• **INSTRUCTIONS TO FOLLOW**
Copy every line from the records that holds the word "protectedVariable".
MATERIAL SHOWN Start Marker
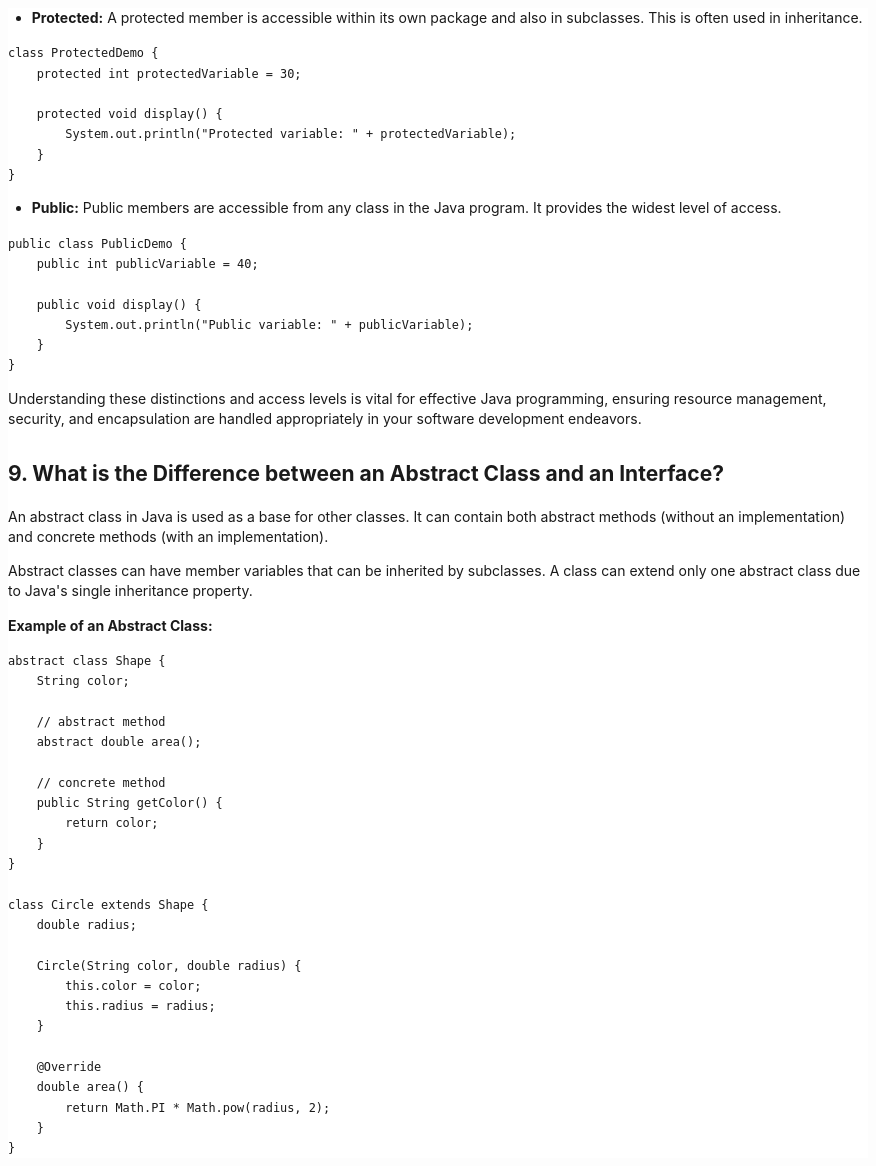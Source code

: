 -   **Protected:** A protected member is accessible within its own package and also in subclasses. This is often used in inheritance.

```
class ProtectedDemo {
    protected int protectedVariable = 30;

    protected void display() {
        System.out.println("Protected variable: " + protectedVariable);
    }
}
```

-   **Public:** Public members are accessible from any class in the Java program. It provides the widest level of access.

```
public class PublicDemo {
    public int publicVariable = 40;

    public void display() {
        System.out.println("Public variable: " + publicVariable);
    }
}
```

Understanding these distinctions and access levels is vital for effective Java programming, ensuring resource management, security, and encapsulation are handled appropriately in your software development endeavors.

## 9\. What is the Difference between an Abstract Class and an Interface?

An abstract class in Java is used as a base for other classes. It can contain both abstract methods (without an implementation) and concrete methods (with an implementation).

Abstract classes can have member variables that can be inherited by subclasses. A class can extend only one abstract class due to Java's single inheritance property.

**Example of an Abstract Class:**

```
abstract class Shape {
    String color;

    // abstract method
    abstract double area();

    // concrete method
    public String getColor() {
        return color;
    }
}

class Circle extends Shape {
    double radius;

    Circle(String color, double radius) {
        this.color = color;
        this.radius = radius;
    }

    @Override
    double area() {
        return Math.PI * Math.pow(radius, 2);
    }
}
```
MATERIAL SHOWN End Marker
• **SOLVED PROBLEM**
    protected int protectedVariable = 30;
        System.out.println("Protected variable: " + protectedVariable);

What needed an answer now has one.